- [Exercise data]
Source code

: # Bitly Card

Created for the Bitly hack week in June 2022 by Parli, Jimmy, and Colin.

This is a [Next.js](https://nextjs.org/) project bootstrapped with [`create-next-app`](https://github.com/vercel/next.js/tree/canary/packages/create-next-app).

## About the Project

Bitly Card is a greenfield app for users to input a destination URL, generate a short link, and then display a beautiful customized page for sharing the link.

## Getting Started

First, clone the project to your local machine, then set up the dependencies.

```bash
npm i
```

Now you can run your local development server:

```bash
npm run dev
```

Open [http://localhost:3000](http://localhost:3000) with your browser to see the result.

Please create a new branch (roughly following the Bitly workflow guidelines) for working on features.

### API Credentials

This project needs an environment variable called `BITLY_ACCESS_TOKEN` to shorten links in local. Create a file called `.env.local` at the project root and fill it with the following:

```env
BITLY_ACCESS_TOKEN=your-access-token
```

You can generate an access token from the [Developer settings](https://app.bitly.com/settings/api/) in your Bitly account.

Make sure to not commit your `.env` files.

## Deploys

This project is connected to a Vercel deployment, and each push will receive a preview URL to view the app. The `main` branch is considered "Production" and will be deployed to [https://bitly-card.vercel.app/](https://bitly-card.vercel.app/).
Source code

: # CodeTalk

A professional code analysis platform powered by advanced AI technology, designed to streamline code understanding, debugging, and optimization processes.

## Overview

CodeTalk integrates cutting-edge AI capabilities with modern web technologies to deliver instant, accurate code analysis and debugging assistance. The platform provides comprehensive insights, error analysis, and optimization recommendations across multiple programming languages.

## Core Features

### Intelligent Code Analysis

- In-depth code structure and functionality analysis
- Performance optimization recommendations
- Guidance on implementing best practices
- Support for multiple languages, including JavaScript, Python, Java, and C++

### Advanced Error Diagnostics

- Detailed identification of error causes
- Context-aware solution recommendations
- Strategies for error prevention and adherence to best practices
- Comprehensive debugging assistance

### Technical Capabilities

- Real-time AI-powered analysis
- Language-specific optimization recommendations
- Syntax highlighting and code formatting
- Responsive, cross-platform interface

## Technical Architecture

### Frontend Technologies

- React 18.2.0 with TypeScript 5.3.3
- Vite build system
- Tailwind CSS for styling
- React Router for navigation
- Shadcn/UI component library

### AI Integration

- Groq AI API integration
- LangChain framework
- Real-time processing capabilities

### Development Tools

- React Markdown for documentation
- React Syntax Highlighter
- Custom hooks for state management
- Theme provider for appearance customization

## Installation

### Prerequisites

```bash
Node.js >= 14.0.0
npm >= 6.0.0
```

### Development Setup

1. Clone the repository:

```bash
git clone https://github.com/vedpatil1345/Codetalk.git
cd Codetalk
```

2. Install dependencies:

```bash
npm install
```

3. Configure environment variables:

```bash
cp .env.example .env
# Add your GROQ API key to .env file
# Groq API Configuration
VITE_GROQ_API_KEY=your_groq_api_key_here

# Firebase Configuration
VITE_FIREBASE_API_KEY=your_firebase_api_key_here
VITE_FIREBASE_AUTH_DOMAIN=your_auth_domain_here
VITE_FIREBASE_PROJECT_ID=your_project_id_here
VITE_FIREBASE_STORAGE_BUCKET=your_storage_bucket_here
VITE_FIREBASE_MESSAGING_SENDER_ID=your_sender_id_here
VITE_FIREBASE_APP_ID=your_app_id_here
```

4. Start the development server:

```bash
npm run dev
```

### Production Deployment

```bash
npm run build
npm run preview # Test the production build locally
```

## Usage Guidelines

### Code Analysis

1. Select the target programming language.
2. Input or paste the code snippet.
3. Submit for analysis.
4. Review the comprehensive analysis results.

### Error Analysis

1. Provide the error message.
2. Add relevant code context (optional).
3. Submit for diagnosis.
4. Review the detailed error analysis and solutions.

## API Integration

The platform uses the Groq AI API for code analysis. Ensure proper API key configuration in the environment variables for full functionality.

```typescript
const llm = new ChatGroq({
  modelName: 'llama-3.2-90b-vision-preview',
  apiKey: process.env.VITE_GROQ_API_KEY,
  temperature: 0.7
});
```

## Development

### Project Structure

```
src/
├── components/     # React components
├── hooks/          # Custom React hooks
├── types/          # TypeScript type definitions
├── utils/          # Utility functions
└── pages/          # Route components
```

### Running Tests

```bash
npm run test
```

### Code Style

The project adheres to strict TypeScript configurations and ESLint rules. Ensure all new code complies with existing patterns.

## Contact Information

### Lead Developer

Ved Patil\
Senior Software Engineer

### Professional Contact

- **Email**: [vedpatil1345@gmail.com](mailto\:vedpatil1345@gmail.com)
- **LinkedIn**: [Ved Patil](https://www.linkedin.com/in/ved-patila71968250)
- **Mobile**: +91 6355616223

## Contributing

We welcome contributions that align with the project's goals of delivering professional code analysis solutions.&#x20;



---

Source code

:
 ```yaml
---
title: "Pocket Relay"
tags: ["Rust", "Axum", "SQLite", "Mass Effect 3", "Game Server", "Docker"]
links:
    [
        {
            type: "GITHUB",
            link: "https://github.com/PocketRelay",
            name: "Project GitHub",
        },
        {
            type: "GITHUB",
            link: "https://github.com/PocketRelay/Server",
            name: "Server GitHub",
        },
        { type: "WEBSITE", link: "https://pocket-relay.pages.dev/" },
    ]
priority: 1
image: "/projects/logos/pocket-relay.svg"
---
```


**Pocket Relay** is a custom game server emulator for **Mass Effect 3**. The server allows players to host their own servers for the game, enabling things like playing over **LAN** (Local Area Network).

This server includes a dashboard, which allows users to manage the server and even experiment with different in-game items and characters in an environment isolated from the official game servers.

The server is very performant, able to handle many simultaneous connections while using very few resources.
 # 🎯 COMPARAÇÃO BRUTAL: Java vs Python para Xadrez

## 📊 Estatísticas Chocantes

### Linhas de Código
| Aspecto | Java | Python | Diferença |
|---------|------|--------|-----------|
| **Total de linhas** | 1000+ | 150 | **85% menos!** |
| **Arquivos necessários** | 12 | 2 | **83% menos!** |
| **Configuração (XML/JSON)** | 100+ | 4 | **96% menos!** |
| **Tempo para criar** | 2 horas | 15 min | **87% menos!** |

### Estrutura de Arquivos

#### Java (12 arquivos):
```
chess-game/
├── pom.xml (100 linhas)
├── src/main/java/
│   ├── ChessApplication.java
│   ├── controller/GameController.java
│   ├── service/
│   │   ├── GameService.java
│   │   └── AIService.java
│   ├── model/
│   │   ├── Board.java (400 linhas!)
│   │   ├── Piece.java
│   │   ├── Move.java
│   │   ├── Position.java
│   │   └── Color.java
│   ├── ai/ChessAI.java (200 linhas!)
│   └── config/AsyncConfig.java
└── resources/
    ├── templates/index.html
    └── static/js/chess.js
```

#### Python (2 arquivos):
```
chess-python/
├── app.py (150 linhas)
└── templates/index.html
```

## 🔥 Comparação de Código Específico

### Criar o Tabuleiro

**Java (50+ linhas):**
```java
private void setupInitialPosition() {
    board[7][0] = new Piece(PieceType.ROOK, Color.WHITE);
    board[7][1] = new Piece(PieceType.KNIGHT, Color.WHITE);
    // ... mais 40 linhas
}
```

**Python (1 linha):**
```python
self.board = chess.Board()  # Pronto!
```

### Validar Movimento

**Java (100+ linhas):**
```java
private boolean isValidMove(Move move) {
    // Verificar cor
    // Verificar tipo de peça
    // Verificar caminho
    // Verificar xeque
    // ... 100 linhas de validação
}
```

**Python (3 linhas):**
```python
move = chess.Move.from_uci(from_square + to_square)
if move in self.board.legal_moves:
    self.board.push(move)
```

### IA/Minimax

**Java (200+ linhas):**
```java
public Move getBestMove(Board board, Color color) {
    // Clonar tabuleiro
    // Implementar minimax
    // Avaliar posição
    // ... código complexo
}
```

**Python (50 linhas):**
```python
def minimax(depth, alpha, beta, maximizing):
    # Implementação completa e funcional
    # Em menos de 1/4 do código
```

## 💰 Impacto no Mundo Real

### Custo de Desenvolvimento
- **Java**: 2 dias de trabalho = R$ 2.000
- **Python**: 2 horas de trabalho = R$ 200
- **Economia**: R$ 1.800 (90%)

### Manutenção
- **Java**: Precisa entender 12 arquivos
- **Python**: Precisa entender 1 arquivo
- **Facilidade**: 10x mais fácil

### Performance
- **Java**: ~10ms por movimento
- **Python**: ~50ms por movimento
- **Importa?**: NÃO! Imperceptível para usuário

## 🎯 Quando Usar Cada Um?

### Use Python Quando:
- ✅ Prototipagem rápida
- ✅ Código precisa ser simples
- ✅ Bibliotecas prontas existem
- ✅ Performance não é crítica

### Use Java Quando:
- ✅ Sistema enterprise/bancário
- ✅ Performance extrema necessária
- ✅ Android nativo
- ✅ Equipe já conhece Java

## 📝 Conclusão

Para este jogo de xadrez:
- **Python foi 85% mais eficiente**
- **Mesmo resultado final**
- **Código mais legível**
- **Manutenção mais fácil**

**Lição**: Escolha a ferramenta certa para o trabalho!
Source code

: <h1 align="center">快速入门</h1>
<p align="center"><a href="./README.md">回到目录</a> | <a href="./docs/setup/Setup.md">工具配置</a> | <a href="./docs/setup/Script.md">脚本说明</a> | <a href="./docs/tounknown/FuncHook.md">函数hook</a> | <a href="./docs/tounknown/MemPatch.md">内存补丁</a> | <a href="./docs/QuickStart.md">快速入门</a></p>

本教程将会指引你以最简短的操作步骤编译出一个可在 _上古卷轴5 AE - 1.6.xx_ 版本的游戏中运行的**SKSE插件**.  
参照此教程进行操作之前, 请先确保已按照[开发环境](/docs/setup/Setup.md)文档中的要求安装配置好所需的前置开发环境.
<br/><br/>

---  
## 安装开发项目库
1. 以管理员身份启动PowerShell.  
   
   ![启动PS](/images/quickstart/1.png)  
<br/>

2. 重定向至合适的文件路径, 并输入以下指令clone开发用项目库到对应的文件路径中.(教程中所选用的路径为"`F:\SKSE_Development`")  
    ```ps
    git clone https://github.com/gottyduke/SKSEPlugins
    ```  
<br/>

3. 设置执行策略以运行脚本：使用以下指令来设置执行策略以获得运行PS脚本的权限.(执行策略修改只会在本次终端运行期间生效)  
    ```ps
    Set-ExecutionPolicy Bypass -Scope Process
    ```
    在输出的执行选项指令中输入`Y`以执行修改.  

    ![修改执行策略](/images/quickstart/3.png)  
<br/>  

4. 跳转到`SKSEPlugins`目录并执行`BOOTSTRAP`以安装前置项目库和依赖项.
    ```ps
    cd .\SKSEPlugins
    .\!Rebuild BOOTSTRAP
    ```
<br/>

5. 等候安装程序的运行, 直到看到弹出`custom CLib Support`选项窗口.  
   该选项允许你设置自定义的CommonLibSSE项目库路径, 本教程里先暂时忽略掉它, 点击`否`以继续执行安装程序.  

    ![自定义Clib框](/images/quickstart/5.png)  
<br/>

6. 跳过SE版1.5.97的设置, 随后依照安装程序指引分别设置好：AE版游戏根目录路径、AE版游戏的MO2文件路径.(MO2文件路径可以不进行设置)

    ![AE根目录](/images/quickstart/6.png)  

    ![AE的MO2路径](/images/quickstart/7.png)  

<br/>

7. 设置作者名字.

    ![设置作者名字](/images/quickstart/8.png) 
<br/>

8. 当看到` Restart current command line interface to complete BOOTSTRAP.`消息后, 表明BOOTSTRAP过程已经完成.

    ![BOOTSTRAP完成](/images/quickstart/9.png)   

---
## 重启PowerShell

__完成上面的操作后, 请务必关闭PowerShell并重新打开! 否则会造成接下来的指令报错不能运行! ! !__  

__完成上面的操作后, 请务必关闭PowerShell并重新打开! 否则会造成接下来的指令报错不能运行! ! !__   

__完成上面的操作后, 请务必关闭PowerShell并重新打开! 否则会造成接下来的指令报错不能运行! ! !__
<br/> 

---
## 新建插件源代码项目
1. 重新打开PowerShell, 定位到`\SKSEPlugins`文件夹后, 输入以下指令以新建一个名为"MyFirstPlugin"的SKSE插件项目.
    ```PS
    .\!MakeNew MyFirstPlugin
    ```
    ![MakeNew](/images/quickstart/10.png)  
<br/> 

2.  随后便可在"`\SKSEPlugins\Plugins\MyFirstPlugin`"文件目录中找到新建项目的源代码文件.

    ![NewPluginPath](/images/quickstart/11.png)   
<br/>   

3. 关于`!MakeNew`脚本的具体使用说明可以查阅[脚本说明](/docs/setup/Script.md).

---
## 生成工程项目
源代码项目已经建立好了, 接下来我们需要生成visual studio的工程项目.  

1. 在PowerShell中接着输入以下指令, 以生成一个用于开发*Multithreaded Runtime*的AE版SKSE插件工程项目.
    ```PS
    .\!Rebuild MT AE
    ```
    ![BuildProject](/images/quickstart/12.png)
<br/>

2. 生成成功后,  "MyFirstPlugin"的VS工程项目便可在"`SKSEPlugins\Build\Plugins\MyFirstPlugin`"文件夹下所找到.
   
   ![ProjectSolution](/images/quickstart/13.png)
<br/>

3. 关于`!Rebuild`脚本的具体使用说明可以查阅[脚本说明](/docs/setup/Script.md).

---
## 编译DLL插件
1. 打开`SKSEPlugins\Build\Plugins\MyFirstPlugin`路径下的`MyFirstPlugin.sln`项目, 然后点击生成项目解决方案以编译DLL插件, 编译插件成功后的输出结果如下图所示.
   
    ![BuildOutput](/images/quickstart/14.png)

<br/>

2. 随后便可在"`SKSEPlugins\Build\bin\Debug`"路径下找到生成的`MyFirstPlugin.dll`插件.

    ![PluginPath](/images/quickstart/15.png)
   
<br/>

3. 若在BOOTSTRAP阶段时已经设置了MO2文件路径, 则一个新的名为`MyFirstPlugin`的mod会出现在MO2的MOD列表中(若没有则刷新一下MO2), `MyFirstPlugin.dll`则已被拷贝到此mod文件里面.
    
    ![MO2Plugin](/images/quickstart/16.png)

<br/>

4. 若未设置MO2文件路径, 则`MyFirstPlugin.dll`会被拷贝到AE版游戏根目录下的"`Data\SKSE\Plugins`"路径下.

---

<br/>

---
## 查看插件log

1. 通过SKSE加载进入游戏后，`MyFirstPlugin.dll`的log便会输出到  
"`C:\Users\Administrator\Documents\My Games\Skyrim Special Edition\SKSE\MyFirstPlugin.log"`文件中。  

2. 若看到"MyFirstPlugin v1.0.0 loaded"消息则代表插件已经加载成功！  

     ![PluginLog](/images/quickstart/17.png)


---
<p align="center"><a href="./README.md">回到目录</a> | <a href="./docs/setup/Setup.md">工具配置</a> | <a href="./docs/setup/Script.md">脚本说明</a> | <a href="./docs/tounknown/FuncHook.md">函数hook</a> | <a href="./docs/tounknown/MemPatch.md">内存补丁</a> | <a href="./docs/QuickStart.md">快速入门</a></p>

- [Problem statement] Search the preceding listing for the word "docs" and pull out every line that holds it.

- [Expected answer]
<p align="center"><a href="./README.md">回到目录</a> | <a href="./docs/setup/Setup.md">工具配置</a> | <a href="./docs/setup/Script.md">脚本说明</a> | <a href="./docs/tounknown/FuncHook.md">函数hook</a> | <a href="./docs/tounknown/MemPatch.md">内存补丁</a> | <a href="./docs/QuickStart.md">快速入门</a></p>
参照此教程进行操作之前, 请先确保已按照[开发环境](/docs/setup/Setup.md)文档中的要求安装配置好所需的前置开发环境.
3. 关于`!MakeNew`脚本的具体使用说明可以查阅[脚本说明](/docs/setup/Script.md).
3. 关于`!Rebuild`脚本的具体使用说明可以查阅[脚本说明](/docs/setup/Script.md).
<p align="center"><a href="./README.md">回到目录</a> | <a href="./docs/setup/Setup.md">工具配置</a> | <a href="./docs/setup/Script.md">脚本说明</a> | <a href="./docs/tounknown/FuncHook.md">函数hook</a> | <a href="./docs/tounknown/MemPatch.md">内存补丁</a> | <a href="./docs/QuickStart.md">快速入门</a></p>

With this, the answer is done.